Work instructions:
The lines from the start of the records through the one containing "- 서비스 노출(Gateway)" are to be restated word for word; please include both ends.

(Extracted information)

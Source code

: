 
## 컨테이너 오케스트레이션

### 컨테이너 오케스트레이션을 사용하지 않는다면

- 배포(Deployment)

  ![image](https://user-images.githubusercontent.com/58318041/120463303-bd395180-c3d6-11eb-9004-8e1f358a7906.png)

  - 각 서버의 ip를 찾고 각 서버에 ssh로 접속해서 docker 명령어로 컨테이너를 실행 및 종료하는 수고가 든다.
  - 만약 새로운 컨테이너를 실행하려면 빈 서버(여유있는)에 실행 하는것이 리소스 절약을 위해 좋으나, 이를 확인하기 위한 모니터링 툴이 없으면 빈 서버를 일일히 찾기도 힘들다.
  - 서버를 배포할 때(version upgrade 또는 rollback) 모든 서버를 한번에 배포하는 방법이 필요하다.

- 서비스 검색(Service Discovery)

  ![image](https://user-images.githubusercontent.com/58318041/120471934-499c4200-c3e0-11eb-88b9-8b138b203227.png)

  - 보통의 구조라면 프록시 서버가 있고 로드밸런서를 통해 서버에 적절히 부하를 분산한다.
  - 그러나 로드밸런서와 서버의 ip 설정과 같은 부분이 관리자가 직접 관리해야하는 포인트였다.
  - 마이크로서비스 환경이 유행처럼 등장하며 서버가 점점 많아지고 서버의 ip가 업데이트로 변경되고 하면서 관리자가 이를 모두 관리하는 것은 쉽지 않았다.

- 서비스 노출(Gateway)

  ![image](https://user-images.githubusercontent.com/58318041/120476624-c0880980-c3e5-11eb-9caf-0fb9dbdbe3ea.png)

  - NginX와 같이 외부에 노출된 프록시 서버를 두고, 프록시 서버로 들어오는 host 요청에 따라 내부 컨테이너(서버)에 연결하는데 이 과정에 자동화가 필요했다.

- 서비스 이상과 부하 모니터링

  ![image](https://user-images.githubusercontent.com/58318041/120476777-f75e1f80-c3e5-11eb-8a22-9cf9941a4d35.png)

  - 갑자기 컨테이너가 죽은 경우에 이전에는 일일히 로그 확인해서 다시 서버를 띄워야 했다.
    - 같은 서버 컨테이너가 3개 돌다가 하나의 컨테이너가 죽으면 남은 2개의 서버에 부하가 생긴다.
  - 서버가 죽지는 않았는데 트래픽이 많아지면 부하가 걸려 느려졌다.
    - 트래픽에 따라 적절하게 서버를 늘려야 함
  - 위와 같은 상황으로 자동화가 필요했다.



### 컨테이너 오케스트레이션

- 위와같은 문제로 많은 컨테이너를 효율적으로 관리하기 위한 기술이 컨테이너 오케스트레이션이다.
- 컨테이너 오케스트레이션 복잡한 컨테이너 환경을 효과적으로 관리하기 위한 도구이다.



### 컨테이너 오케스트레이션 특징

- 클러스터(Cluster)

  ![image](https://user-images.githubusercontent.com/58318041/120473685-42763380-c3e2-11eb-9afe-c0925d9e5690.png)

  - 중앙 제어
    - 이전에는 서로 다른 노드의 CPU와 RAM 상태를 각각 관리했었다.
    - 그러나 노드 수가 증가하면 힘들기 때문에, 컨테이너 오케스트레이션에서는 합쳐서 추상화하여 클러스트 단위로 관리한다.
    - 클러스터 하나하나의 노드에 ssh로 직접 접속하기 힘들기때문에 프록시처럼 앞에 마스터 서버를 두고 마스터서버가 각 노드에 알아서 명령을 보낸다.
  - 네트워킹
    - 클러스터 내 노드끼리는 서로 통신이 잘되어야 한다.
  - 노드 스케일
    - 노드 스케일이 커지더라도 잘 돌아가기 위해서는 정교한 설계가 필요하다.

(End Extracted information)

Task result:
Source code

: 
## 컨테이너 오케스트레이션

### 컨테이너 오케스트레이션을 사용하지 않는다면

- 배포(Deployment)

  ![image](https://user-images.githubusercontent.com/58318041/120463303-bd395180-c3d6-11eb-9004-8e1f358a7906.png)

  - 각 서버의 ip를 찾고 각 서버에 ssh로 접속해서 docker 명령어로 컨테이너를 실행 및 종료하는 수고가 든다.
  - 만약 새로운 컨테이너를 실행하려면 빈 서버(여유있는)에 실행 하는것이 리소스 절약을 위해 좋으나, 이를 확인하기 위한 모니터링 툴이 없으면 빈 서버를 일일히 찾기도 힘들다.
  - 서버를 배포할 때(version upgrade 또는 rollback) 모든 서버를 한번에 배포하는 방법이 필요하다.

- 서비스 검색(Service Discovery)

  ![image](https://user-images.githubusercontent.com/58318041/120471934-499c4200-c3e0-11eb-88b9-8b138b203227.png)

  - 보통의 구조라면 프록시 서버가 있고 로드밸런서를 통해 서버에 적절히 부하를 분산한다.
  - 그러나 로드밸런서와 서버의 ip 설정과 같은 부분이 관리자가 직접 관리해야하는 포인트였다.
  - 마이크로서비스 환경이 유행처럼 등장하며 서버가 점점 많아지고 서버의 ip가 업데이트로 변경되고 하면서 관리자가 이를 모두 관리하는 것은 쉽지 않았다.

- 서비스 노출(Gateway)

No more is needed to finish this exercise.